Start of RECORDS TO USE

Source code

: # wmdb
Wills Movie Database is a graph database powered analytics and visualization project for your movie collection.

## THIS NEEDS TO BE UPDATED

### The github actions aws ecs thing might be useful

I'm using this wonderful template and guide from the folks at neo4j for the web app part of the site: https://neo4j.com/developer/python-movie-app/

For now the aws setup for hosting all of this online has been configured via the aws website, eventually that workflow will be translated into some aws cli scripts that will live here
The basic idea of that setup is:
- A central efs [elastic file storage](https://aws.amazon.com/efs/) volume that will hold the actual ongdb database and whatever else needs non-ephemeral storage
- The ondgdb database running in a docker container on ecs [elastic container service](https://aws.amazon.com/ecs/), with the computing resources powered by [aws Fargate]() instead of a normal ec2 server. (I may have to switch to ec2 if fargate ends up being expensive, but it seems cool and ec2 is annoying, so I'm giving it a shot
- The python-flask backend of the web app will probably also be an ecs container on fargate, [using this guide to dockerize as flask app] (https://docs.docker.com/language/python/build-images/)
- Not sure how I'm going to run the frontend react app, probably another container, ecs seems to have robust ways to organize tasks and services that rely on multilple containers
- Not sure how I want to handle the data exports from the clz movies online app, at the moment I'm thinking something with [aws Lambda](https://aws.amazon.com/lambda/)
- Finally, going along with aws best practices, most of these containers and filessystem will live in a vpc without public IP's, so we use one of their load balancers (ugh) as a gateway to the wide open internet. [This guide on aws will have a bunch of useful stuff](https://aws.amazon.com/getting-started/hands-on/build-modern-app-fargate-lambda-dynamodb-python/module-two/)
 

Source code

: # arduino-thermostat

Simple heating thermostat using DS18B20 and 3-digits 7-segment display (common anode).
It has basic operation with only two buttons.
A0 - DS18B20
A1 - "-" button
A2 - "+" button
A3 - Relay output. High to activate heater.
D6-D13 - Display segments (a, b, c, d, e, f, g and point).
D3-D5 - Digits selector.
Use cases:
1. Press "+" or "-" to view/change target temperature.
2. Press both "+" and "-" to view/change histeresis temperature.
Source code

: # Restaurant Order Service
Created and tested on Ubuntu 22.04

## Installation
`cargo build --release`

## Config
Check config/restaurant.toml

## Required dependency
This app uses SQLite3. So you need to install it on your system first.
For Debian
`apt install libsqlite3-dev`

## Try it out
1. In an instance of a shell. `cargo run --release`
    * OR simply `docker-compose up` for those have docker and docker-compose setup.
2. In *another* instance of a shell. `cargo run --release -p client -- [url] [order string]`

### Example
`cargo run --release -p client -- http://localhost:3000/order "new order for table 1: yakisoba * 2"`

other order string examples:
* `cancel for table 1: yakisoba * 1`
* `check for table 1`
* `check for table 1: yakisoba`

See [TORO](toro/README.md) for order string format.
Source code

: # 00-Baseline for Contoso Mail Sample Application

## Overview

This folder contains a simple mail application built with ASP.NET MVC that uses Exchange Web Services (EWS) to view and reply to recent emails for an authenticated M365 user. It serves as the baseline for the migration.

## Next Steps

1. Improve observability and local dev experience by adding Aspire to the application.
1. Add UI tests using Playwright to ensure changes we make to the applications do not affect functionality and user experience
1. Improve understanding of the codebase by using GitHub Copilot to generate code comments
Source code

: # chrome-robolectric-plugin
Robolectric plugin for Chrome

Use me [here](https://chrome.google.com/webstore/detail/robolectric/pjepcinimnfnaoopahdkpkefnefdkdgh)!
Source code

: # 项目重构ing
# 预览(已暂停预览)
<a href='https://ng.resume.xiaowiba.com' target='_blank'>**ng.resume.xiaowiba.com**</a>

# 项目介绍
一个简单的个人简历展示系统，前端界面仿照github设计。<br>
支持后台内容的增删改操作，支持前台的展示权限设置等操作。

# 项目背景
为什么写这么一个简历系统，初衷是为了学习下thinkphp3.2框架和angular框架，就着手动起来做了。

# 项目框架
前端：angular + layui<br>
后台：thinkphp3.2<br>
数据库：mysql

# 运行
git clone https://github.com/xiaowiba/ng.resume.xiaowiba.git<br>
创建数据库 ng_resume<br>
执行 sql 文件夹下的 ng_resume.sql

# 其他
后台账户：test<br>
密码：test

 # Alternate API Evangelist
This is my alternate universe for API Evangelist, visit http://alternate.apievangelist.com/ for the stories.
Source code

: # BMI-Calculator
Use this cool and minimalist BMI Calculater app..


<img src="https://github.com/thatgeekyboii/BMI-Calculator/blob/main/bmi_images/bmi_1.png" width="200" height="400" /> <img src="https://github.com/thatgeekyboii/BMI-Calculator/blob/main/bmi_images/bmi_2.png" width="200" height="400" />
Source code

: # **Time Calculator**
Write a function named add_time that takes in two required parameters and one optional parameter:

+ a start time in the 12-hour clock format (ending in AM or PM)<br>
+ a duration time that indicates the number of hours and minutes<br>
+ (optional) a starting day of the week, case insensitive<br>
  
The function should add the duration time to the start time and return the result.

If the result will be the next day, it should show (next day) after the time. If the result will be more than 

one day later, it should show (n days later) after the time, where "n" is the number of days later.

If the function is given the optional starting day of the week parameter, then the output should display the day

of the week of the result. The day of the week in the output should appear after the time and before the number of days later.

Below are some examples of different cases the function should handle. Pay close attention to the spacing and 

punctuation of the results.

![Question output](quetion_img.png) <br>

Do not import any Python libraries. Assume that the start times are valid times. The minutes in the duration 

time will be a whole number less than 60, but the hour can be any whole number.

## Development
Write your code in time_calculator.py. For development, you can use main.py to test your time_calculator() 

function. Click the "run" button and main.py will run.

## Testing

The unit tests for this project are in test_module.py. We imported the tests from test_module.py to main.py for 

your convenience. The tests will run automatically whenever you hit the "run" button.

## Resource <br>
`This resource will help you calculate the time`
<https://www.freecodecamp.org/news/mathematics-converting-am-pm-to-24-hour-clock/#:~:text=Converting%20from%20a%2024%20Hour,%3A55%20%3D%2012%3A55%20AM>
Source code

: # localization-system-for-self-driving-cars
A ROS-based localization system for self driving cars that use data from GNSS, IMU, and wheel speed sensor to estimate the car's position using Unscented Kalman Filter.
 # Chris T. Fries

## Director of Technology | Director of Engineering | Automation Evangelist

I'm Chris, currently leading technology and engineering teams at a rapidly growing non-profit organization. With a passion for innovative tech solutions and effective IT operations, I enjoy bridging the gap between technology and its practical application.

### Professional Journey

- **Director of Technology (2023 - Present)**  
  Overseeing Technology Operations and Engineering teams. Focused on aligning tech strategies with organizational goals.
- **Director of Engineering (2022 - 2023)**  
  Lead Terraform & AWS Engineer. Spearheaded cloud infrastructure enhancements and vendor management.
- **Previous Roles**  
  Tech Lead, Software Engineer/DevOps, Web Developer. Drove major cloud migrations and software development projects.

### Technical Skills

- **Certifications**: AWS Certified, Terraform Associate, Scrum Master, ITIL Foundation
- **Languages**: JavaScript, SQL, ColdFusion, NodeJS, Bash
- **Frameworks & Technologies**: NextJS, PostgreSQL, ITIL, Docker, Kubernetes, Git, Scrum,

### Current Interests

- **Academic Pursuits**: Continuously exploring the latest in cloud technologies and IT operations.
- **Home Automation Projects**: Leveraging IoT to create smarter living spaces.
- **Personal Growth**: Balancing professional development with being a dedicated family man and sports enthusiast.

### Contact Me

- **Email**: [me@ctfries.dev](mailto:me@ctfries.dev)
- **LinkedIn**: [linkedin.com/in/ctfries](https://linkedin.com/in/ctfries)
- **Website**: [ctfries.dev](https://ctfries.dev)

End of RECORDS TO USE

WHAT NEEDS TO BE DONE -> Tally the lines of the data that contain the string "Press", and report nothing but the tally.

SOLUTION TO THE EXERCISE -> 2